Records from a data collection
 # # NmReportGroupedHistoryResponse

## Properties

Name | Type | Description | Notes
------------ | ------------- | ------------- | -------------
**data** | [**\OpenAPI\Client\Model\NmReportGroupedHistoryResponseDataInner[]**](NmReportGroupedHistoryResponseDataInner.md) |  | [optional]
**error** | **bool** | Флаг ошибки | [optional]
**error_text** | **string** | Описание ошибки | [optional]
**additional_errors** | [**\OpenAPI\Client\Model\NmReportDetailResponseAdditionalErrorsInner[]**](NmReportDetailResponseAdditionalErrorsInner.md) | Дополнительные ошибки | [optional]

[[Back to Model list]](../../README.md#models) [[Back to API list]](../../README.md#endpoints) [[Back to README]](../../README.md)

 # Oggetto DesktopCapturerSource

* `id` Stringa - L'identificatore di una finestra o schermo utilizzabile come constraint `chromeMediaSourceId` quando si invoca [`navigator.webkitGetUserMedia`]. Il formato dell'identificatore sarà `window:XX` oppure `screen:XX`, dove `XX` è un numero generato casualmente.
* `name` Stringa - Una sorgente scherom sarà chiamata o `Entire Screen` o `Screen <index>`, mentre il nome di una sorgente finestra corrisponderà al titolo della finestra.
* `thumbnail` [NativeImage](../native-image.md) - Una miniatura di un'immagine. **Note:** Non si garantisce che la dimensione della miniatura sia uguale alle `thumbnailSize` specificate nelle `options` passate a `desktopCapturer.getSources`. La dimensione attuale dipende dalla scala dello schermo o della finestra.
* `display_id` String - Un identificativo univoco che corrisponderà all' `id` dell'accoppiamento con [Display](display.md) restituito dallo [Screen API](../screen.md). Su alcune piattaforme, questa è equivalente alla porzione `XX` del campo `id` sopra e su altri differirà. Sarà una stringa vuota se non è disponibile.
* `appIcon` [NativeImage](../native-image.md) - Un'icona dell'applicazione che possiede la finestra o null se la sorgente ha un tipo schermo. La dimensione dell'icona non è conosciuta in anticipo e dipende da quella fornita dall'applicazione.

WORK INSTRUCTION: Exact copies of all the lines above are required.

WORKED SOLUTION:
 # # NmReportGroupedHistoryResponse

## Properties

Name | Type | Description | Notes
------------ | ------------- | ------------- | -------------
**data** | [**\OpenAPI\Client\Model\NmReportGroupedHistoryResponseDataInner[]**](NmReportGroupedHistoryResponseDataInner.md) |  | [optional]
**error** | **bool** | Флаг ошибки | [optional]
**error_text** | **string** | Описание ошибки | [optional]
**additional_errors** | [**\OpenAPI\Client\Model\NmReportDetailResponseAdditionalErrorsInner[]**](NmReportDetailResponseAdditionalErrorsInner.md) | Дополнительные ошибки | [optional]

[[Back to Model list]](../../README.md#models) [[Back to API list]](../../README.md#endpoints) [[Back to README]](../../README.md)

 # Oggetto DesktopCapturerSource

* `id` Stringa - L'identificatore di una finestra o schermo utilizzabile come constraint `chromeMediaSourceId` quando si invoca [`navigator.webkitGetUserMedia`]. Il formato dell'identificatore sarà `window:XX` oppure `screen:XX`, dove `XX` è un numero generato casualmente.
* `name` Stringa - Una sorgente scherom sarà chiamata o `Entire Screen` o `Screen <index>`, mentre il nome di una sorgente finestra corrisponderà al titolo della finestra.
* `thumbnail` [NativeImage](../native-image.md) - Una miniatura di un'immagine. **Note:** Non si garantisce che la dimensione della miniatura sia uguale alle `thumbnailSize` specificate nelle `options` passate a `desktopCapturer.getSources`. La dimensione attuale dipende dalla scala dello schermo o della finestra.
* `display_id` String - Un identificativo univoco che corrisponderà all' `id` dell'accoppiamento con [Display](display.md) restituito dallo [Screen API](../screen.md). Su alcune piattaforme, questa è equivalente alla porzione `XX` del campo `id` sopra e su altri differirà. Sarà una stringa vuota se non è disponibile.
* `appIcon` [NativeImage](../native-image.md) - Un'icona dell'applicazione che possiede la finestra o null se la sorgente ha un tipo schermo. La dimensione dell'icona non è conosciuta in anticipo e dipende da quella fornita dall'applicazione.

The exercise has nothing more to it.